De afspraken in dit akkoord moeten de basis vormen voor de Strategische Agenda voor de Noordzee 2030 en het programma Noordzee 2022-2027 en tevens de relevante beleidsdocumenten van het ministerie van EZK zoals de routekaart windenergie op zee na 2030. Alle deelnemers verplichten zich wederzijds aan een loyale medewerking bij de uitvoering van de afspraken van het Akkoord. De verschillende partijen hebben tot en met 31 maart de tijd om het Akkoord aan hun achterban voor te leggen.
Vanuit de Nederlandse windorganisitie NWEA kwam gisteren al een eerste reactie. Voorzitter Hans Timmers zegt hierover: “Het vandaag gepresenteerde voorstel is een goede basis om verder mee aan de slag te gaan. Wel is er op een aantal punten nog zorgen binnen onze achterban. Specifiek worden al genoemd (1) de uitvoerbaarheid van de voorgestelde afspraken, (2) de aanpassing van de wet & regelgeving en (3) dat de kosten voor medegebruik te veel bij de sector terechtkomen. Daarom zijn wij ook blij met de expliciete steun van het Rijk om sectoren als visserij en natuur te ondersteunen via een transitiefonds. Want wij als windsector – nog volop in ontwikkeling – kunnen die kosten niet voor onze rekening nemen.”

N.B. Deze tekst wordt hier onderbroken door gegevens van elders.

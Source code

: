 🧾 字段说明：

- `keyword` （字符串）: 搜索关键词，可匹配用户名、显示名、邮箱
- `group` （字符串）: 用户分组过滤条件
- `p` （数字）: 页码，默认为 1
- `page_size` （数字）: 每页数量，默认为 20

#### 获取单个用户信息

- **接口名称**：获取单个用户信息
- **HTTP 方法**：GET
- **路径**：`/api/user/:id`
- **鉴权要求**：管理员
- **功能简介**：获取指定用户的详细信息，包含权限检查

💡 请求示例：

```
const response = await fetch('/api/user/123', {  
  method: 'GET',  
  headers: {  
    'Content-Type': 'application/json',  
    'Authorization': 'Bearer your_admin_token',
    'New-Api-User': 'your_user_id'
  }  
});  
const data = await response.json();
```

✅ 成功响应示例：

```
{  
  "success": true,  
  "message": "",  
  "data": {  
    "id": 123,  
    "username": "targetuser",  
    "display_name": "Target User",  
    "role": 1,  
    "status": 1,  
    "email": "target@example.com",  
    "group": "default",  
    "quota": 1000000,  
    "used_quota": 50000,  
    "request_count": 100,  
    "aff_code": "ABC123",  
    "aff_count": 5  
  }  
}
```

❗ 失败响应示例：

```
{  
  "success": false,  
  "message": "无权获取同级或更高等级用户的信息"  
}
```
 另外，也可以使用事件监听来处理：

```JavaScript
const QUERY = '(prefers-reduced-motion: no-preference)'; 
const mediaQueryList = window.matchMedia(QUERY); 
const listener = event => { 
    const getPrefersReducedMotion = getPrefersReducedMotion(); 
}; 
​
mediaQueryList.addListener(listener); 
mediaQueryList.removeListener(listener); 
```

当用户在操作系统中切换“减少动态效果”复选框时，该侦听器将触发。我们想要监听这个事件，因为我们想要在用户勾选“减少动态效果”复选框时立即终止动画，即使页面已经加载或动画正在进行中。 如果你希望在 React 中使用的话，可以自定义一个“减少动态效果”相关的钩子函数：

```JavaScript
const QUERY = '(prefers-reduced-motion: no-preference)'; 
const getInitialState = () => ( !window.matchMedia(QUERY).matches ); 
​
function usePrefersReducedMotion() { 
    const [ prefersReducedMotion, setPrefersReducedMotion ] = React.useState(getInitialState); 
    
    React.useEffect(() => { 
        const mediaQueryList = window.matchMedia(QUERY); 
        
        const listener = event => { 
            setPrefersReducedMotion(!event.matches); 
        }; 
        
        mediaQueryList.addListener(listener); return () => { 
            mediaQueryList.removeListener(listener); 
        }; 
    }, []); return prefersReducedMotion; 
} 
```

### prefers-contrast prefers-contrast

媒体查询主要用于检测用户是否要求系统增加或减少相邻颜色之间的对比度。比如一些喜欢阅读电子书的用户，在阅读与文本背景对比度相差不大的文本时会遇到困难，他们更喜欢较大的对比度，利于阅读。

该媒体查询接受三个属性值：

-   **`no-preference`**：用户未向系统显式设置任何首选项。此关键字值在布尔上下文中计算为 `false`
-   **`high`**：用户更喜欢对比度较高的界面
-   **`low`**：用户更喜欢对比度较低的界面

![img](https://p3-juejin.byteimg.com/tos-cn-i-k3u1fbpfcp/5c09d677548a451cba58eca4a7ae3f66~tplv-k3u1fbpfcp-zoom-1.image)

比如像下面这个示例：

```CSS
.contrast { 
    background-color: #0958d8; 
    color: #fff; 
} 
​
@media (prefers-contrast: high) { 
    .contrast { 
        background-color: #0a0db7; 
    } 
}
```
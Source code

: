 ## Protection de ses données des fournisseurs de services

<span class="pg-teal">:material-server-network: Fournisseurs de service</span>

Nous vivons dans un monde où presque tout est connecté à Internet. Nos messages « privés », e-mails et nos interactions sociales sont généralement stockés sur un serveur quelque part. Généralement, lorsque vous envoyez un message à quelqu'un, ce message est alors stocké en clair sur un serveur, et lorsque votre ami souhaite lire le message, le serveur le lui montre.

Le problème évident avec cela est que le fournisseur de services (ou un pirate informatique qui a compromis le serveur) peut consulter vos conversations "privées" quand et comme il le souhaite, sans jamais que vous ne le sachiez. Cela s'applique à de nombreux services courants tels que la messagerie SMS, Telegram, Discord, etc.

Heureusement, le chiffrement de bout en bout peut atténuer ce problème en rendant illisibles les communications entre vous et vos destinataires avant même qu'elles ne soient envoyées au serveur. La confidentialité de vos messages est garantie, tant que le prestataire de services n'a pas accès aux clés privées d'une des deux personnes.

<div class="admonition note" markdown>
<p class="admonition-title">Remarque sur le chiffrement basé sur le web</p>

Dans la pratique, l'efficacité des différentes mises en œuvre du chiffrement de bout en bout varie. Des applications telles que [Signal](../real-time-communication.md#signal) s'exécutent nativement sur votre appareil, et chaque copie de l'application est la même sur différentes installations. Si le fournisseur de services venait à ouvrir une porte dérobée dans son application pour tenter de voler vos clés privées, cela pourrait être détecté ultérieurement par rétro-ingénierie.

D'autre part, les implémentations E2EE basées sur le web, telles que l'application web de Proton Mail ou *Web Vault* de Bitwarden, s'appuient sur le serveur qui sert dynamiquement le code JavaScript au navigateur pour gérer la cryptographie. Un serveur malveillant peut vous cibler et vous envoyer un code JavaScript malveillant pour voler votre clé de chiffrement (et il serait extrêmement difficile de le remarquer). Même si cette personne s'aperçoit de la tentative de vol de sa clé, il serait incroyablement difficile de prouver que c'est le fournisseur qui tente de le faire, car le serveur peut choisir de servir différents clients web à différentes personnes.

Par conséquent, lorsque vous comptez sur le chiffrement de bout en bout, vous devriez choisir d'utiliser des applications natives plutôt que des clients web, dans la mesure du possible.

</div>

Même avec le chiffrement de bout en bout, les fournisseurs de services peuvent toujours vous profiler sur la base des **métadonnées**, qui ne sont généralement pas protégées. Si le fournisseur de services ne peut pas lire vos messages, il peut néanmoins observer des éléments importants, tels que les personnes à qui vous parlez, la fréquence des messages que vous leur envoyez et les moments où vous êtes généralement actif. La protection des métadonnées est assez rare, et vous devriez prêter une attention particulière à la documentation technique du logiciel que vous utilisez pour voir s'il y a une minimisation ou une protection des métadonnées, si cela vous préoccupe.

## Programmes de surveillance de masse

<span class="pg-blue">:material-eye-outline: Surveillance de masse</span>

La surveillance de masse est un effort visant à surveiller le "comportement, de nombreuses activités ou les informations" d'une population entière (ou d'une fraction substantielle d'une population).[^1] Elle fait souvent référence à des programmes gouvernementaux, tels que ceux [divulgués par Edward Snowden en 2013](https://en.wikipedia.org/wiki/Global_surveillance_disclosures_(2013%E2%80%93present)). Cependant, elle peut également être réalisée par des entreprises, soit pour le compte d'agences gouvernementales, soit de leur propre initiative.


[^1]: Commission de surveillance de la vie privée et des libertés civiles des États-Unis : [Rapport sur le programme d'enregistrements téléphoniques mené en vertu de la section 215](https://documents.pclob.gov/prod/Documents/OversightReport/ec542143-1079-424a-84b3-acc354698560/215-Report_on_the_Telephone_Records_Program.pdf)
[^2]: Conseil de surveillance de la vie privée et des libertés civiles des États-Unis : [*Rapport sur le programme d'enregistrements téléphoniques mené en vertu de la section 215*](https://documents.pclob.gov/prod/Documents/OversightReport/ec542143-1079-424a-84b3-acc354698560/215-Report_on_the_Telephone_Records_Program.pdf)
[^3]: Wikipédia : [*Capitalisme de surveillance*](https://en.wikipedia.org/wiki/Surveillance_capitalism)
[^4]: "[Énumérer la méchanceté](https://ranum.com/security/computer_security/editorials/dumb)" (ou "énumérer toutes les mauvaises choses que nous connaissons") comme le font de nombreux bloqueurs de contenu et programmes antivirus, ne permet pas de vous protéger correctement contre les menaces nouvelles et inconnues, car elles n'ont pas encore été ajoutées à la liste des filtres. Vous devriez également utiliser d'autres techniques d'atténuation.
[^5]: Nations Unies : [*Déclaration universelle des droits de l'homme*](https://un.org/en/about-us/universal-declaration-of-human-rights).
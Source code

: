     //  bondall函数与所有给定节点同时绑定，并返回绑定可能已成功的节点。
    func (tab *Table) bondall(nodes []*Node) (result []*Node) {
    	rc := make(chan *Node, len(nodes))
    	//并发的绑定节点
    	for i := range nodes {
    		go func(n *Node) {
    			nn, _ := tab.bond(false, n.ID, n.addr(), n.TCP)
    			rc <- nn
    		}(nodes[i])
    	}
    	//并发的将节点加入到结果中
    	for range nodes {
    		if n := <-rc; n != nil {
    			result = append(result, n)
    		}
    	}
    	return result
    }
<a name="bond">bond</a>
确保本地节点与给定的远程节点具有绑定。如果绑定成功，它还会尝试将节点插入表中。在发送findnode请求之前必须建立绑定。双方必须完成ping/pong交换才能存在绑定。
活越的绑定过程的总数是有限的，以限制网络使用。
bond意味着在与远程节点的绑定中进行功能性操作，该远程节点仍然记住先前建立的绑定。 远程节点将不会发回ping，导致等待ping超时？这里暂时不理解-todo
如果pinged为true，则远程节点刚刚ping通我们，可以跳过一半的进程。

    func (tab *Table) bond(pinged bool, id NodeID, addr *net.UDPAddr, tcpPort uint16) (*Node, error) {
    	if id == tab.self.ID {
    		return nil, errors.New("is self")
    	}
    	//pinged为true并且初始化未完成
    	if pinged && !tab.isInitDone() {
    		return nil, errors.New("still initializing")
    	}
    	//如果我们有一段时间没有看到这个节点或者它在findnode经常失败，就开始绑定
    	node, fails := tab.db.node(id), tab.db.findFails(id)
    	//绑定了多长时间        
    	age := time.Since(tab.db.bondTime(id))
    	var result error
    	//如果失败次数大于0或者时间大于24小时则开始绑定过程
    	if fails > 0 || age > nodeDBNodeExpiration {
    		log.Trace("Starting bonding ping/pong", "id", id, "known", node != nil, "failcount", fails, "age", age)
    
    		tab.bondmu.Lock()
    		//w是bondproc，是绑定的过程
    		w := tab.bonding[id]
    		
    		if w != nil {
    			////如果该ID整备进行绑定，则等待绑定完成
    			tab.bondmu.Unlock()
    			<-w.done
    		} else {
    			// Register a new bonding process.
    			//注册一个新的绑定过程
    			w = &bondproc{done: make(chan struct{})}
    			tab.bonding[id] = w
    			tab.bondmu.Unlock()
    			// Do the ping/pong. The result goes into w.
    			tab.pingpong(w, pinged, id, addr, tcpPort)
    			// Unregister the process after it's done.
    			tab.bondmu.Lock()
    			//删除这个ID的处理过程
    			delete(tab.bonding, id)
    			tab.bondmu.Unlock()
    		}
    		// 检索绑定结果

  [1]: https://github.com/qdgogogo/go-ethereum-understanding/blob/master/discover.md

Deelnemende partijen aan het Noordzeeoverleg
Aan het Noordzeeoverleg doen rijksoverheid, energiesector, visserij, natuurorganisaties en de brancheorganisatie van zeehavens mee. Vanuit de rijksoverheid zijn dit de ministeries van IenW, EZK, en LNV. Vanuit de energiesector: NWEA, NOGEPA, EBN, TenneT. De samenwerkende partners in de visserijsector zijn vertegenwoordigd door VisNed en de Nederlandse Vissersbond. De natuurorganisaties die deelnemen zijn Stichting de Noordzee, WNF, Greenpeace, Natuur en Milieu en de Vogelbescherming Nederland. Tenslotte doen de brancheorganisatie Zeehavens mee. Ook Natuurmonumenten ondersteunt het Onderhandelaarsakkoord. Het Overlegorgaan Fysieke Leefomgeving (OFL), met Jacques Wallage als voorzitter, begeleidde het Noordzeeoverleg.